The city government has always treated that part of SD as a "no problem" zone. As a result it got little attention from anyone, especially the police. When I lived in that general area of town, I might see a cop car travel on my street once a year. I joked that they did that to make sure that we didn't slide down the hill into Santee, because they needed the tax revenue. The area has been neglected because it was more affluent than the city as a whole, yet wasn't an area that had any political clout. Did I mention that our city councilman in the 1980 era was Dick Murphy?

I know of the dead end of Cowles Mountain Road, and of that apartment complex that was built about 1984/85. It was ever a mystery where that road was intended to go, and we could only assume that nobody thought it through.

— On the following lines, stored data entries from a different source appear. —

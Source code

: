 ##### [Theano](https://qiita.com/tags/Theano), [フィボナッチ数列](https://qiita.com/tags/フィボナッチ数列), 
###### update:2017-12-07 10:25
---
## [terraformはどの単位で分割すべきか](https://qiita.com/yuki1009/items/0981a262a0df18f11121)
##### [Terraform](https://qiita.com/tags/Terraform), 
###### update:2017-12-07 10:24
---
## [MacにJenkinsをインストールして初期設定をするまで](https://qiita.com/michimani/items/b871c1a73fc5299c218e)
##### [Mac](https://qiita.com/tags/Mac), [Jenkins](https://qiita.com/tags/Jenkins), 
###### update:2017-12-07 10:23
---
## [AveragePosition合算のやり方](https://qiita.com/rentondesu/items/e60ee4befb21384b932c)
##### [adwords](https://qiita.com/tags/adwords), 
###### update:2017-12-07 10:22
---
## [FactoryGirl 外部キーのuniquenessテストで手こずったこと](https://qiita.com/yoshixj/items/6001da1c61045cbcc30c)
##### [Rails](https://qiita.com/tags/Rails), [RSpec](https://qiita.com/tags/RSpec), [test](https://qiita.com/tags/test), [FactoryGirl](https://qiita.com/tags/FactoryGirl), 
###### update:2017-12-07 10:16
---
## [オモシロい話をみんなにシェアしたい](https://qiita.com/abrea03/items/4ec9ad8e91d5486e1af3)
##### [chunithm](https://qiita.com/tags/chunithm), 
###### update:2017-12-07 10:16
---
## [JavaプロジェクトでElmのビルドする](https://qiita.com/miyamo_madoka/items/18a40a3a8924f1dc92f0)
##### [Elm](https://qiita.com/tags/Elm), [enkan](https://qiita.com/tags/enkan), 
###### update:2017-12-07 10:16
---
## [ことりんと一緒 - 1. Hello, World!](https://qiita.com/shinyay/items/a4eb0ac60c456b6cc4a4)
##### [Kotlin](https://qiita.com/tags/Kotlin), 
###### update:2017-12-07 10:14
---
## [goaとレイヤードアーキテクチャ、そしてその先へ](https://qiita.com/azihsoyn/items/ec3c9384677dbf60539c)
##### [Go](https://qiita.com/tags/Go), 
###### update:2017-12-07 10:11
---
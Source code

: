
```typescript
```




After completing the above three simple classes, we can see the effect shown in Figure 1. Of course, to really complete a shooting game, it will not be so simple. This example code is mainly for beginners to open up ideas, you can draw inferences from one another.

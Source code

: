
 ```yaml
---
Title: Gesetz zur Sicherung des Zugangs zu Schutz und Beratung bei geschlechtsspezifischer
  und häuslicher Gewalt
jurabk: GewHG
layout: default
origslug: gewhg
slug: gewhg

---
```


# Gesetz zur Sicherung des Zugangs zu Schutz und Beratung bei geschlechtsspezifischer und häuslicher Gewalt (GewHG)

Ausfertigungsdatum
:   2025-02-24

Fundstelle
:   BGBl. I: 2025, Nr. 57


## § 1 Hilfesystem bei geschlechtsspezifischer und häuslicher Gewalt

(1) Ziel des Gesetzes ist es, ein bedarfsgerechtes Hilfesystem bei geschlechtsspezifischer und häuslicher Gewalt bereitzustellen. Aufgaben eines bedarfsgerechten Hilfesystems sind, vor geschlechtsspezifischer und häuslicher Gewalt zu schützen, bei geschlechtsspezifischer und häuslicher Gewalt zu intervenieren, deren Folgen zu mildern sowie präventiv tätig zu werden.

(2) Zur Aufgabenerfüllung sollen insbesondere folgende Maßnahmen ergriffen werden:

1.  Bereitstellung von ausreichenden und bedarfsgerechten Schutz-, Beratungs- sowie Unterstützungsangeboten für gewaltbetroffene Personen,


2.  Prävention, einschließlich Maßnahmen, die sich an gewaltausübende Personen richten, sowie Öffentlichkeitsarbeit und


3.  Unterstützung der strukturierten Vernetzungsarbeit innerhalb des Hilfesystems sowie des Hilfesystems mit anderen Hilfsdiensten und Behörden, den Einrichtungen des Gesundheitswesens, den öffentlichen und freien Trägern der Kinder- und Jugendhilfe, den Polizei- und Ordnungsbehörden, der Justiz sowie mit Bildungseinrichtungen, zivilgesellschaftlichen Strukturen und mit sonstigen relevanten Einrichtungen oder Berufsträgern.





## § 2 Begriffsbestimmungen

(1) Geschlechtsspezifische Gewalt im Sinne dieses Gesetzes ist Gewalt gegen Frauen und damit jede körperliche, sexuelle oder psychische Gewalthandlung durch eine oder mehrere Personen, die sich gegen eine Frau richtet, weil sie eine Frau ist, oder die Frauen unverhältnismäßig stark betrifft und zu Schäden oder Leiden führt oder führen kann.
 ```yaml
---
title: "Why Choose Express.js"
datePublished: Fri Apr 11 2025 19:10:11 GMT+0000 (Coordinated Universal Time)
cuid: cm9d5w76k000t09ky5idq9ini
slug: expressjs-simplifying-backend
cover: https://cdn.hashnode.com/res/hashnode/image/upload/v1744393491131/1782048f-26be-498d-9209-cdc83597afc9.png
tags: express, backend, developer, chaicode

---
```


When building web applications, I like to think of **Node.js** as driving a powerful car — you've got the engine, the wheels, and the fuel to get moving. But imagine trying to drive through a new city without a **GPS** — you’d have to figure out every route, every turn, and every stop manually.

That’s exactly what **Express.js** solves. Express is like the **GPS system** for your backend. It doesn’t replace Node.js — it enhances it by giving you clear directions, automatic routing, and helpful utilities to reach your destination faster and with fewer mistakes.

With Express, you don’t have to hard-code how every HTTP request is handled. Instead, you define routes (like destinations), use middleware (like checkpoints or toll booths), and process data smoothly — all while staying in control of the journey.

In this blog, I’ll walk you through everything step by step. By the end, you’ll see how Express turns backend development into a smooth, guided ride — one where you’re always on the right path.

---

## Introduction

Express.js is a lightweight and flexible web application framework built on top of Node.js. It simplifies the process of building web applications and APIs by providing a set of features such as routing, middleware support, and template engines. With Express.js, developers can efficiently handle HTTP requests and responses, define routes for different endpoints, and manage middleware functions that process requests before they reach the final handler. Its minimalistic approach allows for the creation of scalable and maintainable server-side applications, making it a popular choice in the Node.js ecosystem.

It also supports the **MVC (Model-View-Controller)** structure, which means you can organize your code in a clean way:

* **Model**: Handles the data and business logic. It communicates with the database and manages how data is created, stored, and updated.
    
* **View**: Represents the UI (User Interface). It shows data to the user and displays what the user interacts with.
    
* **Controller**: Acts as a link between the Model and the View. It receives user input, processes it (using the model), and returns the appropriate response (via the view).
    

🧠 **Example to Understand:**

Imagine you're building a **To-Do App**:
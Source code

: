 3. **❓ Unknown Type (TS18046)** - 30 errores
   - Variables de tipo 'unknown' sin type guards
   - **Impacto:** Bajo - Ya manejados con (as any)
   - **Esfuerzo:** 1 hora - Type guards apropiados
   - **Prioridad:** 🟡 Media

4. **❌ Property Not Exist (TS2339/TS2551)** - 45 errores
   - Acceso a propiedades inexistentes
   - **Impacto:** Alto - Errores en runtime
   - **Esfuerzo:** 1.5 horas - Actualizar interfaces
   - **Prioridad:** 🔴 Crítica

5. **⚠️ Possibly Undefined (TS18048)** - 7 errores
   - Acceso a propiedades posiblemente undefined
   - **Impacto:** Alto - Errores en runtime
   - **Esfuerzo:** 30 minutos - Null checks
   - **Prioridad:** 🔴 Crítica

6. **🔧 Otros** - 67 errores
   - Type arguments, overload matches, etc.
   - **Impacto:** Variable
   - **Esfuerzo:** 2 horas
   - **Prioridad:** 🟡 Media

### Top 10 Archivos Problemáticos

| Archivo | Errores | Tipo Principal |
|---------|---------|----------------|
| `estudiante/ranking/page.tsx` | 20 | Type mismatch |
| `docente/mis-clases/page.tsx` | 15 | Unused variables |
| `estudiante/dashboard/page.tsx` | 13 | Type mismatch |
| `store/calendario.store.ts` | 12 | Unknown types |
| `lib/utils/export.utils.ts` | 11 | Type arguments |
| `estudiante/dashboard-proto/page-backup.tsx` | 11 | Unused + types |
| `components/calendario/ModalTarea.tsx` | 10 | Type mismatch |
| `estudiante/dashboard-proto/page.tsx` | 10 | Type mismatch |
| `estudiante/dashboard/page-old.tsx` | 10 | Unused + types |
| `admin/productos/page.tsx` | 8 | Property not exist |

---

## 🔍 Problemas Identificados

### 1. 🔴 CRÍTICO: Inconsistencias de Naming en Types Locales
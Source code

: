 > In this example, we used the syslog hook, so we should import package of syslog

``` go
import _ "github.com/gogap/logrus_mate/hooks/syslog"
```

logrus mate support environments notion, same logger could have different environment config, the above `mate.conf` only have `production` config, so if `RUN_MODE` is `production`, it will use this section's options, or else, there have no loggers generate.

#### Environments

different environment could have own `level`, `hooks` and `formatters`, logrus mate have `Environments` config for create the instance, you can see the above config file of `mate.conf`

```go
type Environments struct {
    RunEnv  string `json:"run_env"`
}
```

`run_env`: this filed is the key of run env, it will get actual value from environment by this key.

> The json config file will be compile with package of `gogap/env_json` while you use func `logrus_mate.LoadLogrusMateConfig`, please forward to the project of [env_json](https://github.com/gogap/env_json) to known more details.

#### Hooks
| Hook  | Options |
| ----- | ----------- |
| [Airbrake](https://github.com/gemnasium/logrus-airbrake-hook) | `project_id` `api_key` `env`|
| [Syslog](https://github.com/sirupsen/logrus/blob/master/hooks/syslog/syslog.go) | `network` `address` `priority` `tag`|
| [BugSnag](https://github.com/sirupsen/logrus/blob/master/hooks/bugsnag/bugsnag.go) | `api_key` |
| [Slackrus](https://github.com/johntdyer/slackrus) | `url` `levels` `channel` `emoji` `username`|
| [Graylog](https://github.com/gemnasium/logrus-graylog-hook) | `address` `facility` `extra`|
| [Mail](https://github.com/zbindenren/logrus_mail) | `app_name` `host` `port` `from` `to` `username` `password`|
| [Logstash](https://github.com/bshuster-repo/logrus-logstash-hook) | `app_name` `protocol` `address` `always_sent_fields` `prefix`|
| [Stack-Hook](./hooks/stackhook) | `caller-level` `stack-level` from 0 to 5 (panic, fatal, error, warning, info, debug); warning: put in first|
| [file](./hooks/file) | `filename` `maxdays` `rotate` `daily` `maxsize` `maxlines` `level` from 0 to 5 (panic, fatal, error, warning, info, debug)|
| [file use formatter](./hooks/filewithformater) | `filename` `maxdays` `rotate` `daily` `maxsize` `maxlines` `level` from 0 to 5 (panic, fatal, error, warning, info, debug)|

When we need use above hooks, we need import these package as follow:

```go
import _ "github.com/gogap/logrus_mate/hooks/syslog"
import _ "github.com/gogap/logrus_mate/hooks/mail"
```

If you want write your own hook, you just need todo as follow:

That could be a fairly nice part of the city, but the neglect from police, code compliance, fire, animal control, etc., etc. insure that it stays ragged.

May 22, 2014

I thought my teen was safe in San Carlos till she was detained by police with a bunch of others kids her age. She said she was in a park watching over the vodka somebody left there and told her that she needed to. I know she has friends in San Carlos. Not saying anything but people should keep a better eye on teenage near an open park. Point is I have watched over her constantly and somebody told her there was going to be a good party (in the dark) so she went to a secluded park, early evening, where police know there's drunken activity by minors and crazy adults. You gotta stop it for them. So glad they gave her to me same night from Friars Road where they detained the kids.

May 23, 2014

Would they prefer it to happen in a park? These things have to happen somewhere, why push them further from cops and hospitals? Cheaper to put in trash cans than to drive them into the canyons. I my day it was Fiesta Island, the crazyness could be contained.